A parliamentary election and the climax of a month of celebrations marking the anniversary of independence came and went last weekend in Asia’s youngest nation, Timor-Leste. By Tuesday, May 23, the results were in: Xanana Gusmao’s National Congress of the Reconstruction of East Timor (CNRT) won from opposition, taking 31 out of a possible 65 seats in parliament. Although short of a 33-seat outright majority, it was a clear win for CNRT.
Sometimes it really is a matter of reading the writing on the wall. And walking along the main esplanade in the capital Dili, just adjacent to the Palace of Government, I saw the words “viva Xanana” boldly scrawled across the wall. Although likely written many years ago, the message is just as relevant today. Xanana Gusmao, 76, the national hero who led the country to independence in 2002, is very much alive – and now eyeing the prime ministership once again.

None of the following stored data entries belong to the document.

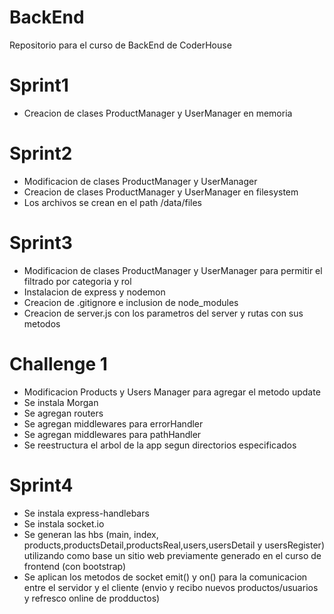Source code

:# BackEnd

Repositorio para el curso de BackEnd de CoderHouse

# Sprint1

- Creacion de clases ProductManager y UserManager en memoria

# Sprint2

- Modificacion de clases ProductManager y UserManager
- Creacion de clases ProductManager y UserManager en filesystem
- Los archivos se crean en el path /data/files

# Sprint3

- Modificacion de clases ProductManager y UserManager para permitir el filtrado por categoria y rol
- Instalacion de express y nodemon
- Creacion de .gitignore e inclusion de node_modules
- Creacion de server.js con los parametros del server y rutas con sus metodos

# Challenge 1

- Modificacion Products y Users Manager para agregar el metodo update
- Se instala Morgan
- Se agregan routers
- Se agregan middlewares para errorHandler
- Se agregan middlewares para pathHandler
- Se reestructura el arbol de la app segun directorios especificados

# Sprint4

- Se instala express-handlebars
- Se instala socket.io
- Se generan las hbs (main, index, products,productsDetail,productsReal,users,usersDetail y usersRegister) utilizando como base un sitio web previamente generado en el curso de frontend (con bootstrap)
- Se aplican los metodos de socket emit() y on() para la comunicacion entre el servidor y el cliente (envio y recibo nuevos productos/usuarios y refresco online de prodductos)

With the election coinciding with the celebrations of the 21st anniversary of independence, it has been quite an exciting time in Timor-Leste. The country’s red, black, yellow, and white starred flags have been lining the streets. And there has been a month-long night market in Dili with bands and DJs playing every night. The food is delicious, and the atmosphere is electric.

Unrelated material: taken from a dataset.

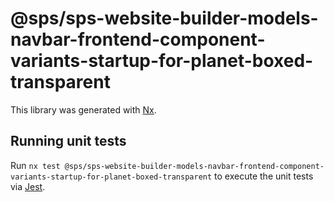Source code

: # @sps/sps-website-builder-models-navbar-frontend-component-variants-startup-for-planet-boxed-transparent

This library was generated with [Nx](https://nx.dev).

## Running unit tests

Run `nx test @sps/sps-website-builder-models-navbar-frontend-component-variants-startup-for-planet-boxed-transparent` to execute the unit tests via [Jest](https://jestjs.io).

Before voting started, I spoke with three young university students energized by the election and confident about what it would produce. “The right leader will come, and the transformation will also come and everyone will be happy and live free,” one told me. His friend added, “we know that someone [who we vote for] will bring the prosperity, he will bring the peace. And help a lot of Timorese people that now are suffering.”
But they had their worries too. They cautioned that many politicians like to talk and promise whatever will get them elected, without a plan to deliver.
As with the presidential election that brought Jose Ramos-Horta back to the Presidential Palace last year, Timorese politics is increasingly having to accommodate the interests of young people, with some 62 percent of the population being under 25.
Not everyone shares the excitement about the election. On a local bus heading out of the city, the campaign seemed far away. A woman carrying her shopping back from town was less than impressed with the election season and the current politicians.
Two days before the election, I met Joela, who everyone calls “Titi,” a 24-year-old from Dili, one of nine siblings and working any job she can get. She is transgender, and when I asked her if she had hopes for the election, she quickly shook her head, “no, no,” without a second thought.
For Titi, the election and all the flag-waving might as well have been in another country. She told me that the government hadn’t done much to support Timor-Leste’s LGBTQ community. Being transgender in Timor-Leste is a struggle against daily and deeply held prejudice and discrimination. She knows the troubles her community faces. And although she has allies, it seems the government is not one of them.